After nearly four decades, Bruce Arians has finally reached the pinnacle of his profession.

It's been a long, sometimes difficult journey for the York High graduate and former York Catholic football standout.

Over the years, he's uprooted his family a staggering 15 times, sometimes to pursue a promotion, and other times because he was fired.

He's worked in college outposts such as Blacksburg, Va.; Starkville, Miss.; Tuscaloosa, Ala.; and Philadelphia, where he had a six-year stint as the head coach of the Temple Owls. In the NFL, he's had assistant coaching gigs in Kansas City, New Orleans, Indianapolis, Cleveland and Pittsburgh.

Now he's landed in Phoenix with the Arizona Cardinals. Only this time, Arians will be the man in charge. He's an NFL head coach -- at last.

Arians
Arians

Arians, 60, wasn't sure if he would ever get the chance to run his own pro football team. It certainly didn't look like it last January, when he was basically run out of Pittsburgh as the Steelers' offensive coordinator. It didn't seem to matter that he was an assistant coach on two Super Bowl-winning teams in Pittsburgh, including a stint as the team's offensive coordinator for the Steelers' 2009 championship team. Ironically, that title came at the expense of the Cardinals in Super Bowl XLIII, 27-23.

After Arians' contract was not renewed in Pittsburgh, there was talk that Arians may retire. Approaching age 60, yet another move may not have been all that appealing to Arians and his family.

But Arians is a football lifer, and when new Indianapolis Colts head coach Chuck Pagano offered him a job as the team's offensive coordinator, he couldn't say no. The team was coming off a 2-14 season, but it did have one big appeal -- the Colts had the No. 1 overall pick in the NFL draft. That meant Arians would likely get to mentor quarterback Andrew Luck, a once-in-a-generation talent from Stanford.

Arians, you see, has developed a reputation for helping to develop some the NFL's top quarterbacks, including Peyton Manning and Ben Roethlisberger. Now he would get a chance to work with Luck.

The Colts got off to a 1-2 start this season and appeared headed for another losing campaign when Arians' life changed forever. Pagano was diagnosed with leukemia and was forced to take a leave of absence. Arians was promoted to interim head coach.

He handled the transition with supreme class, insisting that he was only holding down the job until Pagano returned, even keeping the light on in Pagano's office. Of course, Arians has always been a class act. He never forgot his York roots, often returning to compete in events such as the York County Special Olympics Celebrity Golf Classic.

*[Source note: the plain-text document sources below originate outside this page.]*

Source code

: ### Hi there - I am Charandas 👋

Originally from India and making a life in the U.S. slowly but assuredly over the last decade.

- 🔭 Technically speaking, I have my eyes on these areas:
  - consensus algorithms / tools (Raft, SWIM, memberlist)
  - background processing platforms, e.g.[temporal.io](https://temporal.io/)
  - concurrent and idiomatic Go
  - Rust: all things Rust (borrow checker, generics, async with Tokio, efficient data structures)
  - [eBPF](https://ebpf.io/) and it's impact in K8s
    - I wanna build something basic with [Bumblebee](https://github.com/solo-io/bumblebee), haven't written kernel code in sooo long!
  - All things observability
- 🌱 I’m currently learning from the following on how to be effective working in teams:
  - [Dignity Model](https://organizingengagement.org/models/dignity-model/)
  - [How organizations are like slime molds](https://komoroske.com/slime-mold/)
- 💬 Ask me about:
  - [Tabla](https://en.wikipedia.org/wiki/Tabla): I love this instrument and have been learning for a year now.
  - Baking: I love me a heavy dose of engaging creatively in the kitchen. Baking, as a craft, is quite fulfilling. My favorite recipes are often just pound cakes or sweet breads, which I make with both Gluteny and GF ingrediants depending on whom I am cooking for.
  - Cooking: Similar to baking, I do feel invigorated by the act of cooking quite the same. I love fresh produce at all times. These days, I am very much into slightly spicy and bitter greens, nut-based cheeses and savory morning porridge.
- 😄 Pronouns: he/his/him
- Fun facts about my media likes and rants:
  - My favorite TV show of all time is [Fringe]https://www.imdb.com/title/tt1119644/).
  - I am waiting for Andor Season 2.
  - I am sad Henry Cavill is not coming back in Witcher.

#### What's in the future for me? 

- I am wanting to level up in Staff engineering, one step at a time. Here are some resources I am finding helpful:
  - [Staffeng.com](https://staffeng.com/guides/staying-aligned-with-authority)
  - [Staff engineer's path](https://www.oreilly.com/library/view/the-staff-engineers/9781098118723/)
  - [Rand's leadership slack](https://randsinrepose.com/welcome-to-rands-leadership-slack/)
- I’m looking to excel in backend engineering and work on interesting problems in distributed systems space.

Arians excelled in his new role, leading the Colts to a stunning 9-3 record in Pagano's absence. Pagano returned for the regular-season finale and the team's playoff loss to the Baltimore Ravens. It was the feel-good story of the NFL season.

People took notice.

Arians' name was prominently mentioned for several NFL head-coaching openings. There was even Coach of the Year speculation. But just when Arians appeared ready to fulfill his life-long dream, his health took a turn for the worse. The prostate cancer survivor was sent to the hospital and missed the Colts' playoff game when he complained of dizziness and migraine headaches, conditions doctors believe were related to an inner-ear infection.

Some teams may have bypassed Arians because of his age and his health issues, but the Cardinals decided to take a chance on the former Yorker.

Now he faces the monumental task of turning around an offense that was last in the NFL this season. A bigger problem may be the quarterback situation that he is inheriting in Arizona. The Cardinals don't really have a bona fide NFL starting QB -- certainly no Manning, Roethlisberger or Luck.

After a 4-0 start in 2012, the Cardinals completely disintegrated and lost 11 of their last 12 games to finish 5-11.

Arians is walking into a mess, and he knows it better than anyone. But the Colts were in even worse shape heading into this season, and Arians, miraculously, helped turn that situation around. Maybe he can perform a similar miracle in the Arizona desert.

It's also important to remember that Arizona was in the Super Bowl just four years ago. Things can change in the hurry in the NFL.

But no matter what happens, at least Arians will finally get his shot to prove himself as an NFL head coach.

After nearly 40 years in the coaching game and 15 moves, no one deserves it more.